Mit Schreiben vom 24.1.1983 beantragte die Antragstellerin – Ast. –‚ eine Fraktion der Stadtverordnetenversammlung der schleswig-holsteinischen Stadt A. beim Antragsgegner – Ag. –‚ dem Bürgervorsteher der Stadt A., folgenden Punkt auf die Tagesordnung der Stadtverordnetenversammlung vom 7.2.1983 zu setzen:

"Die Stadtverordnetenversammlung möge beschließen: 'Die Stadtverordnetenversammlung ist entschlossen, im Rahmen des geltenden Rechts keine Maßnahmen zu unterstützen, die der Stationierung oder Lagerung von atomaren, biologischen und chemischen Waffen im Bereich der Stadt A. dienen.'"

2.

Diesen Antrag lehnte der Ag. durch Bescheid vom 26.1.1983 mit der Begründung ab, der Antrag betreffe allgemeinpolitische Angelegenheiten, die über den örtlichen Bezug hinaus gingen und zu deren Behandlung die Selbstverwaltungsorgane nicht befugt seien.

3.

Daraufhin hat die Ast. erfolglos das VG um die Gewährung vorläufigen Rechtsschutzes angerufen.
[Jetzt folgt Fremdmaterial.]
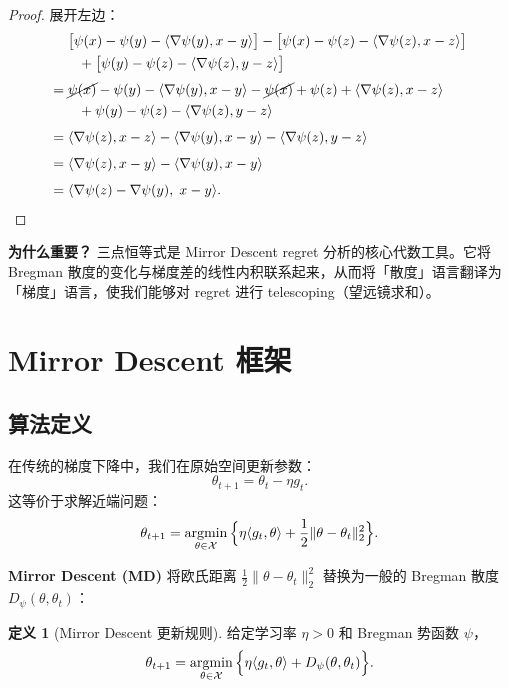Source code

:\documentclass[12pt,a4paper]{ctexart}
\theoremstyle{definition}
\newtheorem{definition}{定义}[section]
\theoremstyle{plain}
\theoremstyle{remark}
\newcommand{\cX}{\mathcal{X}}
\newcommand{\argmin}{\operatornamewithlimits{argmin}}
\begin{document}
\begin{proof}
展开左边：
\begin{align*}
  &\; \big[\psi(x) - \psi(y) - \langle\nabla\psi(y), x-y\rangle\big]
   - \big[\psi(x) - \psi(z) - \langle\nabla\psi(z), x-z\rangle\big] \\
  &\quad + \big[\psi(y) - \psi(z) - \langle\nabla\psi(z), y-z\rangle\big] \\[4pt]
  =&\; \cancel{\psi(x)} - \psi(y) - \langle\nabla\psi(y), x-y\rangle
   - \cancel{\psi(x)} + \psi(z) + \langle\nabla\psi(z), x-z\rangle \\
  &\quad + \psi(y) - \psi(z) - \langle\nabla\psi(z), y-z\rangle \\[4pt]
  =&\; \langle\nabla\psi(z), x - z\rangle - \langle\nabla\psi(y), x - y\rangle - \langle\nabla\psi(z), y - z\rangle \\[4pt]
  =&\; \langle\nabla\psi(z), x - y\rangle - \langle\nabla\psi(y), x - y\rangle \\[4pt]
  =&\; \langle \nabla\psi(z) - \nabla\psi(y),\; x - y \rangle.
\end{align*}
\end{proof}

\textbf{为什么重要？} 三点恒等式是 Mirror Descent regret 分析的核心代数工具。它将 Bregman 散度的变化与梯度差的线性内积联系起来，从而将「散度」语言翻译为「梯度」语言，使我们能够对 regret 进行 telescoping（望远镜求和）。

\section{Mirror Descent 框架}

\subsection{算法定义}

在传统的梯度下降中，我们在原始空间更新参数：
\[
  \theta_{t+1} = \theta_t - \eta g_t.
\]
这等价于求解近端问题：
\[
  \theta_{t+1}
  = \argmin_{\theta \in \cX} \Big\{
      \eta \langle g_t, \theta \rangle + \frac{1}{2}\|\theta - \theta_t\|_2^2
    \Big\}.
\]

\textbf{Mirror Descent (MD)} 将欧氏距离 $\frac{1}{2}\|\theta - \theta_t\|_2^2$ 替换为一般的 Bregman 散度 $D_\psi(\theta, \theta_t)$：

\begin{definition}[Mirror Descent 更新规则]
给定学习率 $\eta > 0$ 和 Bregman 势函数 $\psi$，
\begin{equation}\label{eq:md-update}
  \theta_{t+1}
  = \argmin_{\theta \in \cX} \Big\{
      \eta \langle g_t, \theta \rangle + D_\psi(\theta, \theta_t)
    \Big\}.
\end{equation}
\end{definition}
\end{document}
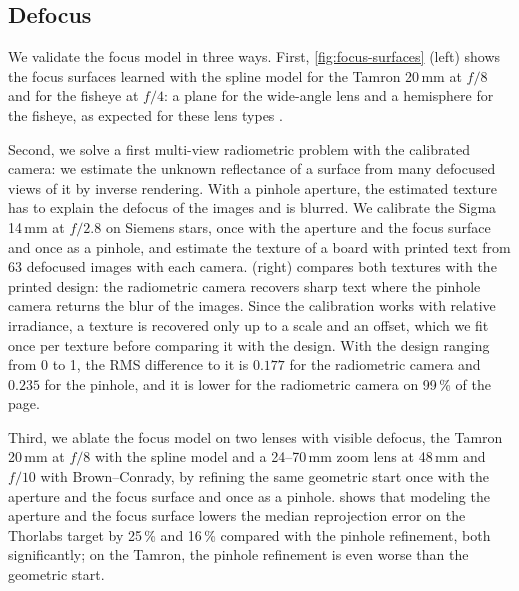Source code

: \subsection{Defocus}
\label{sec:experiment-defocus}
We validate the focus model in three ways. First,
\cref{fig:focus-surfaces} (left) shows the focus surfaces learned with the
spline model for the Tamron 20\,mm at $f/8$ and for the fisheye at
$f/4$: a plane for the wide-angle lens and a hemisphere for the
fisheye, as expected for these lens types
\cite{Kingslake2010,wide-field-of-view-2017}.

Second, we solve a first multi-view radiometric problem with the
calibrated camera: we estimate the unknown reflectance of a surface
from many defocused views of it by inverse rendering. With a pinhole
aperture, the estimated texture has to explain the defocus of the
images and is blurred. We calibrate the Sigma 14\,mm at $f/2.8$ on
Siemens stars, once with the aperture and the focus surface and once
as a pinhole, and estimate the texture of a board with printed text
from 63 defocused images with each camera.  (right)
compares both textures with the printed design: the radiometric
camera recovers sharp text where the pinhole camera returns the blur
of the images. Since the calibration works with relative irradiance,
a texture is recovered only up to a scale and an offset, which we fit
once per texture before comparing it with the design. With the design
ranging from 0 to 1, the RMS difference to it is $0.177$ for the
radiometric camera and $0.235$ for the pinhole, and it is lower for
the radiometric camera on 99\,\% of the page.




Third, we ablate the focus model on two lenses with visible defocus,
the Tamron 20\,mm at $f/8$ with the spline model and a 24--70\,mm zoom
lens at 48\,mm and $f/10$ with Brown--Conrady, by refining the same
geometric start once with the aperture and the focus
surface and once as a pinhole.  shows that modeling
the aperture and the focus surface lowers the median reprojection
error on the Thorlabs target by 25\,\% and 16\,\% compared with the
pinhole refinement, both significantly; on the Tamron, the pinhole
refinement is even worse than the geometric start.
\begin{table}[t]
        \centering
        
        \caption{Defocus ablation on the held-out target: the refinement as a pinhole and with the aperture and the focus surface, and their difference with its 95\,\% bootstrap interval. Bold and italic as in \cref{tab:refinement-chrome}.}
        \label{tab:defocus}
\end{table}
Auch ihre Beschwerde mit dem Antrag, den Ag. im Wege der einstweiligen Anordnung zu verpflichten, den Antrag vom 24.1.1983 zum nächstmöglichen Termin auf die Tagesordnung zu setzen, blieb ohne Erfolg.

 

Aus den Gründen:

4.

Das VG hat im Ergebnis zu Recht entschieden, daß die Voraussetzungen für den Erlaß einer einstweiligen Anordnung nicht erfüllt sind. Nach § 123 Abs. 1 Satz 2 VwGO sind einstweilige Anordnungen zur Regelung eines vorläufigen Zustandes in bezug auf ein streitiges Rechtsverhältnis zulässig, wenn diese Regelung, vor allem bei dauernden Rechtsverhältnissen, um wesentliche Nachteile abzuwenden oder drohende Gewalt zu verhindern oder aus anderen Gründen nötig erscheint. Der Anordnungsanspruch und der Anordnungsgrund sind glaubhaft zu machen (§ 123 Abs. 3 VwGO i. V. mit § 920 Abs. 2 ZPO).

5.

Allerdings hat die Ast. einen Anordnungsanspruch glaubhaft gemacht. Er ergibt sich aus § 34 Abs. 4 der GO Schl.-H. i. d. F. vom 11.11.1977 (GVOBl. S. 410), geändert durch Gesetz vom 15.2.1978 (GVOBl. S. 28). Diese Vorschrift hat folgenden Wortlaut:

„Der Vorsitzende setzt nach Beratung mit dem Bürgermeister, in Städten mit dem Magistrat, die Tagesordnung fest; sie ist in die Ladung aufzunehmen. Zeit, Ort und Tagesordnung der Sitzung sind öffentlich bekanntzugeben. Der Vorsitzende muß eine Angelegenheit auf die Tagesordnung setzen, wenn es der Bürgermeister, in Städten der Magistrat oder ein Drittel der gesetzlichen Zahl der Gemeindevertreter oder eine Fraktion verlangt…"

6.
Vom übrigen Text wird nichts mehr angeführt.